K3s IPVS Integration and Network Fabric Optimization

The implementation of IPVS (Internet Protocol Virtual Server) within a K3s environment represents a strategic shift in how network traffic is load-balanced across a Kubernetes cluster. While the default kube-proxy implementation typically relies on iptables, IPVS is designed to provide superior scalability and performance, particularly in clusters with a massive number of services. In a standard iptables-based configuration, the system must evaluate a linear list of rules for every packet, which can lead to significant latency as the service count grows. IPVS, conversely, utilizes hash tables to look up services, ensuring that the time required to route a packet remains constant regardless of the number of services defined in the cluster. However, the transition to IPVS in K3s is not without critical pitfalls, particularly concerning specific version compatibility, kernel requirements, and the intricate interplay between dual-stack networking and node-level IP prioritization.

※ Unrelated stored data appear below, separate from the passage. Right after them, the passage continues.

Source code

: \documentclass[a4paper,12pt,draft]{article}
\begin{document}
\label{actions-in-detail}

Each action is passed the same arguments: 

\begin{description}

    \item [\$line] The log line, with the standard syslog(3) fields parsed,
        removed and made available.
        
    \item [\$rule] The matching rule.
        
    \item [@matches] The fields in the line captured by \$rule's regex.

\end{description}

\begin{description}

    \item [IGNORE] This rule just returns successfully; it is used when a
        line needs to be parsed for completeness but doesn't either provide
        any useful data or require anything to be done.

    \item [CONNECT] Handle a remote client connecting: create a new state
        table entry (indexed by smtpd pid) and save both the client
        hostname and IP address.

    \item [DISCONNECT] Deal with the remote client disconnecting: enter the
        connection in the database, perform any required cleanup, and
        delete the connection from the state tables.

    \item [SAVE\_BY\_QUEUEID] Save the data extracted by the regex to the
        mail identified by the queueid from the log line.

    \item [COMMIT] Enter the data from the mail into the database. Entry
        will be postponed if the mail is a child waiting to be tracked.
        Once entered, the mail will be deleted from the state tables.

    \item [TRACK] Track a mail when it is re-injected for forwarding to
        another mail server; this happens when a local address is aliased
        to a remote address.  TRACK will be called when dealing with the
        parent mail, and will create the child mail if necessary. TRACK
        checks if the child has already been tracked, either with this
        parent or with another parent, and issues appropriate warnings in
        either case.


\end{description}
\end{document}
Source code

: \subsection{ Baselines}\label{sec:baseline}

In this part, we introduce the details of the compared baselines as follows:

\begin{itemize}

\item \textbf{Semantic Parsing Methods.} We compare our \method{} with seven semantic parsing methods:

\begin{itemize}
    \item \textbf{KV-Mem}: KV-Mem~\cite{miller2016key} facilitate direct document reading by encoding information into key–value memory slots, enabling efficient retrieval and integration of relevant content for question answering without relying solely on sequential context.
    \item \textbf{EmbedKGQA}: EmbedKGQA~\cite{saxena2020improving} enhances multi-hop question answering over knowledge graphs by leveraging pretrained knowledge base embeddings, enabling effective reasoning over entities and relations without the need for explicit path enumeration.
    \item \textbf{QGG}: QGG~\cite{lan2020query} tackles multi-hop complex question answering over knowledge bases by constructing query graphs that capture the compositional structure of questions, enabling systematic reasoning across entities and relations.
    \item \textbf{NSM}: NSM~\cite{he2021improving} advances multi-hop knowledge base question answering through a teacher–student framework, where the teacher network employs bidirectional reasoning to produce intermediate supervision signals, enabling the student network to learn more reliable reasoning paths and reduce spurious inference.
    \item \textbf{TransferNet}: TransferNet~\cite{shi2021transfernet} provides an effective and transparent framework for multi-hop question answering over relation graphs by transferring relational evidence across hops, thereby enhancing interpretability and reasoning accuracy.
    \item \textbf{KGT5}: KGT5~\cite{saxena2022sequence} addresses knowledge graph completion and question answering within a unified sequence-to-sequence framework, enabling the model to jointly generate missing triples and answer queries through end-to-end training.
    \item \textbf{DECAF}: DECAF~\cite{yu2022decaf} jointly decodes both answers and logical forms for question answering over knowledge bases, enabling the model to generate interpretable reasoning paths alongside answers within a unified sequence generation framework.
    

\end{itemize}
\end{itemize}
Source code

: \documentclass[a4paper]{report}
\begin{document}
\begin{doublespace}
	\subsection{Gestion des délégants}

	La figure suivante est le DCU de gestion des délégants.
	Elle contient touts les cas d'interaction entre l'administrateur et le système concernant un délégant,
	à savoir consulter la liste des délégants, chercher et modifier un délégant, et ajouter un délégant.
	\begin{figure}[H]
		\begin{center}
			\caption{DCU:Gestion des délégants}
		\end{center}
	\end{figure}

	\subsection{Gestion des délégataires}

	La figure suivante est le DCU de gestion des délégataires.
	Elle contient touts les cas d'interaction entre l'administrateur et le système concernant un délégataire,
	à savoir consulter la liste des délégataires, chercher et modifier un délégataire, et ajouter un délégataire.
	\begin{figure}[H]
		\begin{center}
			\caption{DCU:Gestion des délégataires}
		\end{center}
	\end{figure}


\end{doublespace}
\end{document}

IPVS Implementation and Version-Specific Critical Failures

The adoption of IPVS in K3s requires a precise alignment of software versions and system dependencies. A catastrophic failure has been documented in K3s version v1.26.3+k3s1 (built with go1.19.7) when running on Debian 11 (kernel 5.10.0-21-amd64) in specific cloud environments like Hetzner Cloud VPS.

When IPVS is enabled in this specific version, the cluster's traffic flow can be completely severed. This occurs as soon as the firewall rules and ipvsadm policies are enacted. The impact is comprehensive: internal cluster communication is broken, and external access to critical management ports is lost. Specifically, port 22 (SSH) and port 6443 (the Kubernetes API server) become unreachable. This renders the server inaccessible via remote shell and prevents any external orchestration tools from communicating with the cluster.

Beyond connectivity loss, the operational state of the cluster degrades to a point where pods cannot be scheduled or started. For instance, attempting to install a CNI (Container Network Interface) such as Calico during this failure state results in a total communication breakdown; the Calico pods are unable to reach the API server, leading to a largely failed cluster state.

To resolve this failure, the following paths are available:

  • Upgrade the cluster to version 1.27 or newer, where these regressions are addressed.
  • Apply a specific kubelet argument to prioritize traffic families to avoid the bug in version 1.26.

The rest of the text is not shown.